Comment by fnfjfk

Comment by fnfjfk 4 days ago

7 replies

My prediction: strong remote work advocates will claim this will be catastrophic for Amazon, many critical people will leave and only those not competent enough to get a job elsewhere will stay. Office advocates will claim it will reinvigorate the culture and lead Amazon to new heights. The actual outcome will be that mostly nothing changes about Amazon’s performance or product quality.

throwawayFanta 4 days ago

It won't work that way. If you look at the internal structure of amazon, you realize that majority of the good engineers have been there for 5+ years. Amazon always churned through people, causing good engineers who couldn't deal with the culture to leave within 2-3 years, and mediocre engineers getting pipped over 3-4 years.

stuckkeys 4 days ago

Your statement is solid. But from What I have heard, Amazon is getting a lot of pressure from the GOV to bring in more people into the office to support local businesses which I think it is a bit vague. But yeah, they are going to lose some great talent. They are going to have a bunch of useless recruiters roaming the offices lol.

fzeroracer 4 days ago

Many critical people will leave. The problem is that issues of brain drain, process devolution and lost institutional expertise are effects that only occur years after the cause. When you try and figure out why all of your internal services are down because one core server is in a bootloop and the engineer with knowledge of it all has left.

Speaking from my own personal perspective, it's quite frankly scary how many teams and companies are running with skeleton crews because they've chased off a lot of competent engineers and think they can coast by with the bare minimum. Stuff like what happened to Boeing or Crowdstrike are great examples of the end result, and a lot more companies than you'd expect are operating right on the critical failure margins. The concept of redundancy has outright vanished.

  • causal 4 days ago

    It's even more subtle than that. Things just start decaying when talent leaves- you often can't trace it to a single engineer or piece of knowledge that's lost. You'll find reasons why things broke- but you won't see the myriad ways a more talented pool of developers would have prevented it from ever breaking in the first place.

    • artyom 2 days ago

      This is what's happening in my org, talented people was leaving consistently (5-6/month), things are currently maintained with skeleton crews -- the ones that are maintained, the rest are accidents waiting to happen.

      Quality inertia is what's preventing stuff from crashing down instantly, but it'll eventually be the case. It's just a matter of when the last guy that's worth their role leaves.

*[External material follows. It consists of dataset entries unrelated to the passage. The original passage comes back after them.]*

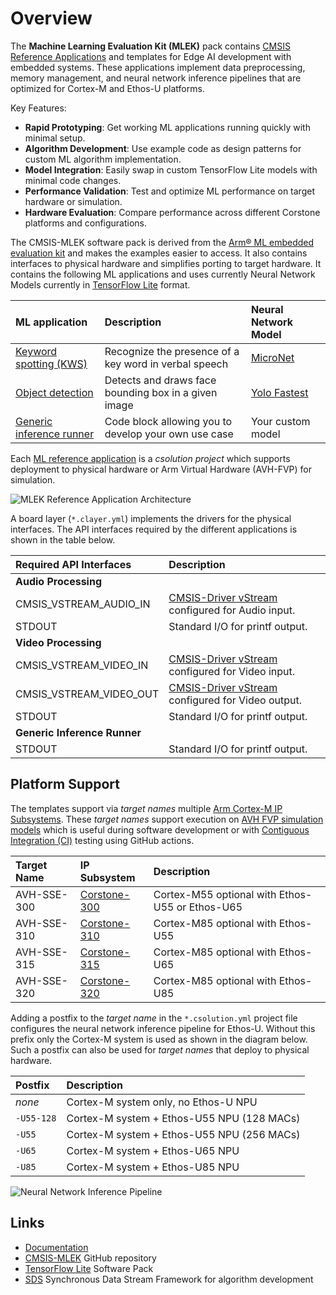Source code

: # Overview

The **Machine Learning Evaluation Kit (MLEK)** pack contains [CMSIS Reference Applications](https://open-cmsis-pack.github.io/cmsis-toolbox/ReferenceApplications/) and templates for Edge AI development with embedded systems. These applications implement data preprocessing, memory management, and neural network inference pipelines that are optimized for Cortex-M and Ethos-U platforms.

Key Features:

- **Rapid Prototyping**: Get working ML applications running quickly with minimal setup.
- **Algorithm Development**: Use example code as design patterns for custom ML algorithm implementation.
- **Model Integration**: Easily swap in custom TensorFlow Lite models with minimal code changes.
- **Performance Validation**: Test and optimize ML performance on target hardware or simulation.
- **Hardware Evaluation**: Compare performance across different Corstone platforms and configurations.

The CMSIS-MLEK software pack is derived from the [Arm® ML embedded evaluation kit](https://git.gitlab.arm.com/artificial-intelligence/ethos-u/ml-embedded-evaluation-kit) and makes the examples easier to access. It also contains interfaces to physical hardware and simplifies porting to target hardware. It contains the following ML applications and uses currently Neural Network Models currently in [TensorFlow Lite](https://www.keil.arm.com/packs/tensorflow-lite-micro-tensorflow) format.

| ML application                                 | Description             |  Neural Network Model |
|:-----------------------------------------------|:------------------------|:----------------------|
| [Keyword spotting (KWS)](https://github.com/Arm-Examples/cmsis-mlek/tree/main/template/audio)      | Recognize the presence of a key word in verbal speech | [MicroNet](https://github.com/ARM-software/ML-zoo/tree/9f506fe52b39df545f0e6c5ff9223f671bc5ae00/models/keyword_spotting/micronet_medium/tflite_int8) |
| [Object detection](https://github.com/Arm-Examples/cmsis-mlek/tree/main/template/video)           | Detects and draws face bounding box in a given image  | [Yolo Fastest](https://github.com/emza-vs/ModelZoo/blob/master/object_detection/yolo-fastest_192_face_v4.tflite) |
| [Generic inference runner](https://github.com/Arm-Examples/cmsis-mlek/tree/main/template/generic) | Code block allowing you to develop your own use case  | Your custom model |

Each [ML reference application](https://open-cmsis-pack.github.io/cmsis-toolbox/ReferenceApplications/) is a *csolution project* which supports deployment to physical hardware or Arm Virtual Hardware (AVH-FVP) for simulation.

![MLEK Reference Application Architecture](./MLEK-Architecture.png)

A board layer (`*.clayer.yml`) implements the drivers for the physical interfaces. The API interfaces required by the different applications is shown in the table below.

| Required API Interfaces     | Description     |
|:----------------------------|:----------------|
| **Audio Processing**        |                 |
| CMSIS_VSTREAM_AUDIO_IN      | [CMSIS-Driver vStream](https://arm-software.github.io/CMSIS_6/latest/Driver/group__mci__interface__gr.html) configured for Audio input. |
| STDOUT                      | Standard I/O for printf output. |
| **Video Processing**        |                 |
| CMSIS_VSTREAM_VIDEO_IN      | [CMSIS-Driver vStream](https://arm-software.github.io/CMSIS_6/latest/Driver/group__mci__interface__gr.html) configured for Video input. |
| CMSIS_VSTREAM_VIDEO_OUT     | [CMSIS-Driver vStream](https://arm-software.github.io/CMSIS_6/latest/Driver/group__mci__interface__gr.html) configured for Video output. |
| STDOUT                      | Standard I/O for printf output. |
| **Generic Inference Runner**|                 |
| STDOUT                      | Standard I/O for printf output. |

## Platform Support

The templates support via _target names_ multiple [Arm Cortex-M IP Subsystems](https://www.arm.com/products/silicon-ip-subsystems#Products). These _target names_ support execution on [AVH FVP simulation models](https://arm-software.github.io/AVH/main/simulation/html/index.html) which is useful during software development or with [Contiguous Integration (CI)](https://github.com/Arm-Examples/cmsis-mlek/actions) testing using GitHub actions.

| Target Name  | IP Subsystem | Description  |
|:-------------|:-------------|:-------------|
| AVH-SSE-300  | [Corstone-300](https://developer.arm.com/Processors/Corstone-300) | Cortex-M55 optional with Ethos-U55 or Ethos-U65 |
| AVH-SSE-310  | [Corstone-310](https://developer.arm.com/Processors/Corstone-310) | Cortex-M85 optional with Ethos-U55 |
| AVH-SSE-315  | [Corstone-315](https://developer.arm.com/Processors/Corstone-315) | Cortex-M85 optional with Ethos-U65 |
| AVH-SSE-320  | [Corstone-320](https://developer.arm.com/Processors/Corstone-320) | Cortex-M85 optional with Ethos-U85 |

Adding a postfix to the _target name_ in the `*.csolution.yml` project file configures the neural network inference pipeline for Ethos-U. Without this prefix only the Cortex-M system is used as shown in the diagram below. Such a postfix can also be used for _target names_ that deploy to physical hardware.

| Postfix      | Description |
|:-------------|:------------|
| _none_       | Cortex-M system only, no Ethos-U NPU |
| `-U55-128`   | Cortex-M system + Ethos-U55 NPU (128 MACs) |
| `-U55`       | Cortex-M system + Ethos-U55 NPU (256 MACs) |
| `-U65`       | Cortex-M system + Ethos-U65 NPU |
| `-U85`       | Cortex-M system + Ethos-U85 NPU |

![Neural Network Inference Pipeline](./System-Topology.png)

## Links

- [Documentation](https://arm-examples.github.io/cmsis-mlek)
- [CMSIS-MLEK](https://github.com/Arm-Examples/cmsis-mlek) GitHub repository
- [TensorFlow Lite](https://www.keil.arm.com/packs/tensorflow-lite-micro-tensorflow) Software Pack
- [SDS](https://www.keil.arm.com/packs/sds-arm) Synchronous Data Stream Framework for algorithm development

      Most "SDEs" attracted by past big money have below-minimum reading skills, can't write code, can't troubleshoot, can't debug anything even if they life depends on it. They were hired to form a particular structure for the manager two levels above to be promoted.

  • fnfjfk 4 days ago

    I agree they may decline over time, but I don’t know how to disambiguate that from the general rot of big tech companies that have been around for a long time.

    When Elon fired everyone, people said Twitter would collapse, but they’ve been technologically ok. They may be struggling on the business end but that’s more likely to be caused by the owner telling advertisers to fuck themselves and by him tweeting racist conspiracy theory stuff rather than any problems with their infra.

  • foobarian 4 days ago

    FFS we're 3/4 of the way migrating our stack to AWS. They better not screw it up!